Anyways, proud of my little ones accomplishments and he looks like he's ready to take on the world!  Yea for all the Jock Straps out there!


  1. Oh my gosh... that's so funny Kiwi!

    Congratulations to Cody!

  2. Cody shows more intelligence than many adults. I applaud you for calling a spade a spade, or in this case, a jock strap a jock strap!

  3. Just wait Kiwi...until he's 15, 6'1.5" tall and asks you to pick him up a new one for football. Picture yourself wondering down the aisle at a total loss looking at all the different sizes & varieties (straps, briefs, compressin shorts, bioflex, ultra carbon flex…), when a young man asks if you need help.
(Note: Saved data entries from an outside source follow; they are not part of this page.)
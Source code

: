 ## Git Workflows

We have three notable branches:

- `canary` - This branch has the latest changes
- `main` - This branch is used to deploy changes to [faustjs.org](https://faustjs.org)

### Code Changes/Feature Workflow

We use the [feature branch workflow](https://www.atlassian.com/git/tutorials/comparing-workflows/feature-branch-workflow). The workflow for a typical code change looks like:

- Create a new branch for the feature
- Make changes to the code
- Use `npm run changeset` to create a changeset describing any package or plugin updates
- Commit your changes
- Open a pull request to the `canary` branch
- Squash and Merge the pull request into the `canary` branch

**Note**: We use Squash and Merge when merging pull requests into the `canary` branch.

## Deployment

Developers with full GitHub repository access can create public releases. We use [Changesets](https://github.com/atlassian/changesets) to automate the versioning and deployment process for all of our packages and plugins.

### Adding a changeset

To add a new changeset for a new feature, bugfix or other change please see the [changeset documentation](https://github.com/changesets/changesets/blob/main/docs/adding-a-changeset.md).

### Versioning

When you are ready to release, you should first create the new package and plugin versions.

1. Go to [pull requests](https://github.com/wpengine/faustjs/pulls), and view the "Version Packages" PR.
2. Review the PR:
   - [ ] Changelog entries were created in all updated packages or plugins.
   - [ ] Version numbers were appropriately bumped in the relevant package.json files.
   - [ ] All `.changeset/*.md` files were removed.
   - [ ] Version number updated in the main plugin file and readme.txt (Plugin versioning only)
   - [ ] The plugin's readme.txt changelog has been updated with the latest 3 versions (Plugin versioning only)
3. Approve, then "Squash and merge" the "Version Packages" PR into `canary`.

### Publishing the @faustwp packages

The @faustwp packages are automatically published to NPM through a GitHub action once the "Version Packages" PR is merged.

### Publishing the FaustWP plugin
Your problem is that you have NO idea what size to get, without thinking, you look at the young man and say, "my son is about your size"... I couldn't get out of there fast enough!

  4. You could have just kicked him in the nuts; that's what my Dad did, and I understood the need for protection pretty quickly!

  5. I love this. And good for you on the wooden spoon test!

    I'd just tell him that women's privates are mostly inside, so we're more protected.

    And, I remember having to buy my husband "protection" when he got "fixed" and I came home with a jock strap---he sighed and said NOOOOOO, he needed some other thing that kind of held everything close and not moving. Apparently, another friend's wife did the same thing, so I've decided John needs to buy any protection for our little guy since I'm clearless clueless in this department!

  6. do you think mr mckeen wears one all the time. i mean when you've got a load of short people aiming for your gut but landing south of the abdomen . . . . . now that i know this, i don't worry so much about the boys missing the target.

  7. Toni - thanks! He's so proud of himself! Kisses his solid yellow belt all the time!

    Grannie - thanks! My favourite was when he was four and on my hip in Wholefoods on a insane weekend day when he yelled out - 'ouch mummy, you're hurting my scrotum!!!'

    Gidday Kris! Nice to 'meet' you ;) But you sure are scaring the bageebas out of me!!!! Deep breathes!!! Glad for the thumbs up ;)

    IG mate ... he thinks 'nuts' are for cracking - literally! I have explained the term to him, but he gave me that 'my mum doesn't know what she's talking about' look ...

    Miss Mom - our kids are awesome aren't they!

    Fairy odd mother ... ya know, I'm not wanting THAT kind of 'show and tell' with him .... if you know what I mean!

    Miss Stephanie - Mr McKeen is always smiling ... makes you wonder ?????

  8. LOL that is so funny. Kids, they always manage to keep us amused (at times)and on our toes. Thanks for sharing.

  9. Gidday Keewee! They grow up toooooo fast!

  10. Cool. This is the first "blog" I have ever read, and it's the best.
    Have you told him about El Rancho camp points and our win? Hehe.